I am not sure where you’re getting your info, but great topic.
I needs to spend some time learning more or understanding more. Thanks for excellent info I was looking for this information for my mission.
I’m glad you found the topic interesting! If you have any specific questions or need further information to support your mission, feel free to ask. I’m here to help with any knowledge or assistance you require. Good luck with your endeavors!
Good day! Do you know if they make any plugins to help with Search Engine Optimization? I’m trying to get my blog to rank for some targeted keywords but I’m not seeing very good gains.
If you know of any please share. Appreciate it!
Hello! Absolutely, there are several plugins available to assist with Search Engine Optimization (SEO) for your blog. If you’re using WordPress, popular options include Yoast SEO, All in One SEO Pack, and Rank Math. These plugins offer features like keyword optimization, meta tag management, XML sitemap generation, and more to help improve your blog’s search engine rankings. Give one of these plugins a try, and hopefully, you’ll start seeing better results soon! Let me know if you need further assistance.
Just desire to say your article is as astonishing. The clearness on your publish is simply nice and that i can assume you’re a professional in this subject. Fine with your permission let me to seize your RSS feed to stay updated with impending post. Thanks 1,000,000 and please carry on the enjoyable work.
Thank you so much for your kind words! I’m delighted that you found the article enjoyable and informative. You’re more than welcome to subscribe to the RSS feed to stay updated on future posts. I appreciate your support, and I’ll do my best to keep providing valuable content. If you have any questions or topics you’d like to see covered, feel free to let me know.
Awesome! Its actually remarkable post, I have got much clear idea about from this piece of writing.
That’s fantastic to hear! I’m glad the post provided you with a clear idea. If you have any more questions or need further assistance, feel free to ask. Happy blogging!

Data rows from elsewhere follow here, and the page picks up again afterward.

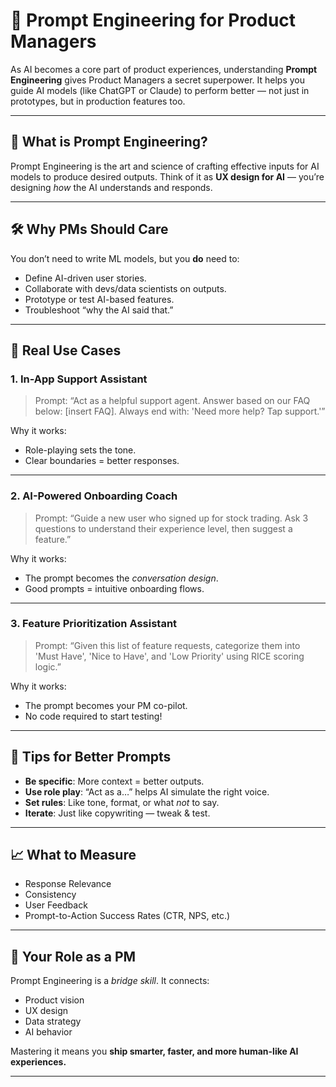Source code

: # 🎯 Prompt Engineering for Product Managers

As AI becomes a core part of product experiences, understanding **Prompt Engineering** gives Product Managers a secret superpower. It helps you guide AI models (like ChatGPT or Claude) to perform better — not just in prototypes, but in production features too.

---

## 🤖 What is Prompt Engineering?

Prompt Engineering is the art and science of crafting effective inputs for AI models to produce desired outputs. Think of it as **UX design for AI** — you’re designing *how* the AI understands and responds.

---

## 🛠️ Why PMs Should Care

You don’t need to write ML models, but you **do** need to:
- Define AI-driven user stories.
- Collaborate with devs/data scientists on outputs.
- Prototype or test AI-based features.
- Troubleshoot “why the AI said that.”

---

## 🧪 Real Use Cases

### 1. In-App Support Assistant
> Prompt: “Act as a helpful support agent. Answer based on our FAQ below: [insert FAQ]. Always end with: 'Need more help? Tap support.'”

Why it works:
- Role-playing sets the tone.
- Clear boundaries = better responses.

---

### 2. AI-Powered Onboarding Coach
> Prompt: “Guide a new user who signed up for stock trading. Ask 3 questions to understand their experience level, then suggest a feature.”

Why it works:
- The prompt becomes the *conversation design*.
- Good prompts = intuitive onboarding flows.

---

### 3. Feature Prioritization Assistant
> Prompt: “Given this list of feature requests, categorize them into 'Must Have', 'Nice to Have', and 'Low Priority' using RICE scoring logic.”

Why it works:
- The prompt becomes your PM co-pilot.
- No code required to start testing!

---

## 🧠 Tips for Better Prompts

- **Be specific**: More context = better outputs.
- **Use role play**: “Act as a…” helps AI simulate the right voice.
- **Set rules**: Like tone, format, or what *not* to say.
- **Iterate**: Just like copywriting — tweak & test.

---

## 📈 What to Measure

- Response Relevance
- Consistency
- User Feedback
- Prompt-to-Action Success Rates (CTR, NPS, etc.)

---

## 🔄 Your Role as a PM

Prompt Engineering is a *bridge skill*. It connects:
- Product vision
- UX design
- Data strategy
- AI behavior

Mastering it means you **ship smarter, faster, and more human-like AI experiences.**

---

Hi this is kinda of off topic but I was wondering if blogs use WYSIWYG editors or
if you have to manually with HTML.
I’m starting a blog soon but have no coding know-how so
I wanted to get advice from someone with experience.
Any help would be greatly appreciated!
Many blogging platforms offer WYSIWYG editors, so you don’t need HTML coding skills. Platforms like WordPress, Blogger, and Medium have user-friendly interfaces for creating content without coding. Just focus on your content, and these tools handle the rest!
Howdy, i read your blog occasionally and i own a similar one and i was just curious if you get a lot of spam remarks?
If so how do you prevent it, any plugin or anything you can recommend?
I get so much lately it’s driving me mad so any assistance is very much appreciated.
Hey there! Thanks for reaching out. Dealing with spam remarks can indeed be frustrating. Fortunately, there are several plugins available to help combat this issue. For WordPress users, you might consider plugins like Akismet or Anti-Spam Bee. These tools can automatically filter out spam comments and keep your blog’s comment section clean. Additionally, enabling comment moderation and CAPTCHA verification can also be effective strategies. Hope this helps alleviate some of the annoyance! Let me know if you need further guidance.
Hi there! Do you know if they make any plugins to help with Search Engine Optimization? I’m trying to get my blog to rank for some targeted keywords but I’m not seeing very good success. If you know of any please share. Kudos!
Of course! There are several SEO plugins available depending on the platform you’re using for your blog. For WordPress, popular options include Yoast SEO and All in One SEO Pack. These plugins can provide valuable insights and tools to optimize your content for better search engine rankings. Best of luck with your blogging journey! Let me know if you need further assistance.